Task brief:
Lines to restate from the data below: from the one containing "omp critical: section" to the one containing "imagemagick provides the", both included. Give them again exactly, and only them.

Exercise data:
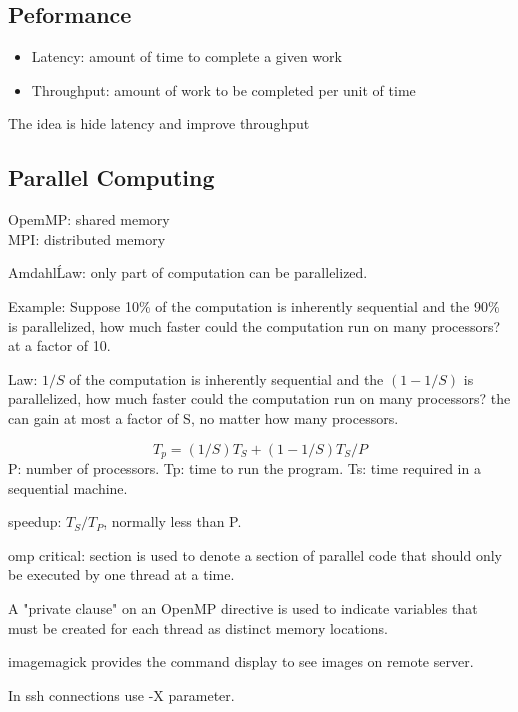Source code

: \subsection{Peformance}
\begin{itemize}
  \item Latency: amount of time to complete a given work
  \item Throughput: amount of work to be completed per unit of time
\end{itemize}

The idea is hide latency and improve throughput

\subsection{Parallel Computing}
OpemMP: shared memory \\
MPI: distributed memory 

Amdahl\' Law: only part of computation can be parallelized.

Example: Suppose 10\% of the computation is inherently sequential and the 90\% is parallelized, how much faster could the computation run on many processors? at a factor of 10.

Law: $1/S$ of the computation is inherently sequential and the $(1-1/S)$ is parallelized, how much faster could the computation run on many processors? the can gain at most a factor of S, no matter how many processors.

\begin{equation}
T_p = (1/S)T_S + (1-1/S)T_S/P 
\end{equation}
P: number of processors. Tp: time to run the program. Ts: time required in a sequential machine.

speedup: $T_S/T_P$, normally less than P.

omp critical: section is used to denote a section of parallel code that should only be executed by one thread at a time. 

A "private clause" on an OpenMP directive is used to indicate variables that must be created for each thread as distinct memory locations.

imagemagick provides the command display to see images on remote server. 

In ssh connections use -X parameter.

Response area:
omp critical: section is used to denote a section of parallel code that should only be executed by one thread at a time. 

A "private clause" on an OpenMP directive is used to indicate variables that must be created for each thread as distinct memory locations.

imagemagick provides the command display to see images on remote server. 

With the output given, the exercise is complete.